How To

How to Ease Your Child's Concerns About a New Sibling

Contributor
By Haley Montgomery
eHow Contributing Writer
(0 Ratings)

Awaiting the arrival of a new baby in your household can be a confusing and insecure time for your other children. The transition can be especially challenging if siblings are preschoolers or toddlers who may not fully be able to appreciate what is going on. Finding ways to prepare young siblings for your new addition is an essential part of giving your family a smooth adjustment period.

Difficulty: Moderate
Instructions
  1. Step 1

    Recognize how your child expresses insecurity. When children sense a change is coming to the family, insecurity is very common, especially for younger ones who are still very dependent on Mommy in particular. Each child is different and will show the signs of insecurity in different ways. Devote attention to observing changes in your child's behavior patterns and how he expresses himself. He may revert back to habits he had when he was younger. He may seek attention by misbehaving. He may cry more easily or be prone to angry outbursts. By recognizing these signs, you can respond with calm and reassurance rather than react with frustration.

  2. Step 2

    Be sensitive to other areas of change in your child's world. Even adults have a finite threshold of how much change they can easily process at one time. Children are no different. Consider ways to minimize additional changes in your child's life while your family awaits the arrival of your new baby. Involve your child's day care or preschool teachers. Enlist their help in providing a slower transition into new classes or new schedules.
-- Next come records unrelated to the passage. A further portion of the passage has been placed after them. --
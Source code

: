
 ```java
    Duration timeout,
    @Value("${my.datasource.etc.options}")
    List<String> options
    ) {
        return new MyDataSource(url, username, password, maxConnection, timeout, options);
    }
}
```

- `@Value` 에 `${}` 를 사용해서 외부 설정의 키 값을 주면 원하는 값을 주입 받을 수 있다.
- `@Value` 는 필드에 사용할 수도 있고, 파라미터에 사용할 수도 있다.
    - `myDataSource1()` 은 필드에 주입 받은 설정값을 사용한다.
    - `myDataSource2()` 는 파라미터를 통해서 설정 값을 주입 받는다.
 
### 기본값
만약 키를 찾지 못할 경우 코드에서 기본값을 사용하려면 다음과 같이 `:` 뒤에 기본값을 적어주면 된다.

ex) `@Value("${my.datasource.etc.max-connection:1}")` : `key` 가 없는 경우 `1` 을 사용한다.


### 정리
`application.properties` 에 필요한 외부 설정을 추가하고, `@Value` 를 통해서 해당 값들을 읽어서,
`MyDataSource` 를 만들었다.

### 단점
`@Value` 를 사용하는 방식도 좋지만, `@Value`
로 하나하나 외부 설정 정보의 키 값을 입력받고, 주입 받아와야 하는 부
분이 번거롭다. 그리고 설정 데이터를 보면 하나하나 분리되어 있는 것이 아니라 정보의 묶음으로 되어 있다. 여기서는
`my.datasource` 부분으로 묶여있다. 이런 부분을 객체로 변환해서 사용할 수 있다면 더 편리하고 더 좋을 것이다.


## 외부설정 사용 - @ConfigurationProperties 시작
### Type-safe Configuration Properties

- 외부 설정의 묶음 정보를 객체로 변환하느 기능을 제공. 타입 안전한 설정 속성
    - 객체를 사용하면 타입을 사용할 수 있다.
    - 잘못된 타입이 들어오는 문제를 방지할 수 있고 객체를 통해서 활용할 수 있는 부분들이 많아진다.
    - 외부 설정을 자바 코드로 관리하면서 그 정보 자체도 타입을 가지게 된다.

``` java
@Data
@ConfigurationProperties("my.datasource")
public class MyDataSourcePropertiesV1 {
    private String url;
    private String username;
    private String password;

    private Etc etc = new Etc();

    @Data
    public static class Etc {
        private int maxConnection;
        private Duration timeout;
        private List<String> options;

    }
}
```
Resist the urge to hurry your child through new development stages or skills such as potty training, abandoning bottles or pacifiers, and changing bedtime rituals. Although it may be tempting to try accomplishing these transitions before your schedule becomes more complicated with a newborn, they may simply be too much, too fast for young siblings.

  3. Step 3

    Talk about your new addition as a real person. If you know the gender of your baby, begin to discuss having a "little brother" or "little sister" with your child. If you have chosen a name, teach it to her and begin to use it when referring to the baby. Be open about the baby growing inside Mommy's tummy and allow her to feel the baby's movements. Help your child anticipate how she might be able to interact with and care for her new sibling.

  4. Step 4

    Involve older siblings in preparations for the new baby. Rather than making the nursery off limits, allow your children to help out with decorating, cleaning or putting furniture together. Ask them to create artwork especially for their new sibling's room. Take them shopping to purchase something special for the new baby from each child and display their choices prominently.

  5. Step 5

    Plan for extra one-on-one time for each older sibling with both Mommy and Daddy. A little extra attention and "special" time together can help to ease insecurities in your children. It will help them not to feel threatened by the anticipation of a new baby in the house.

  6. Step 6

    Establish creative ways for Mommy to remain involved in care-giving despite pregnancy's body changes. As the baby's due date gets closer, Mommy may need more rest or may not be able to move around as easily as your children expect. Work out a system that allows both parents to work together in daily routines like bath time, diaper changes, play times and bedtime reading. Cooperation means young siblings won't have to adjust to Mommy suddenly being absent from the routines that tend to provide them with a sense of security.

  7. Step 7

    Set aside individual time for each older sibling with Mommy and your new baby.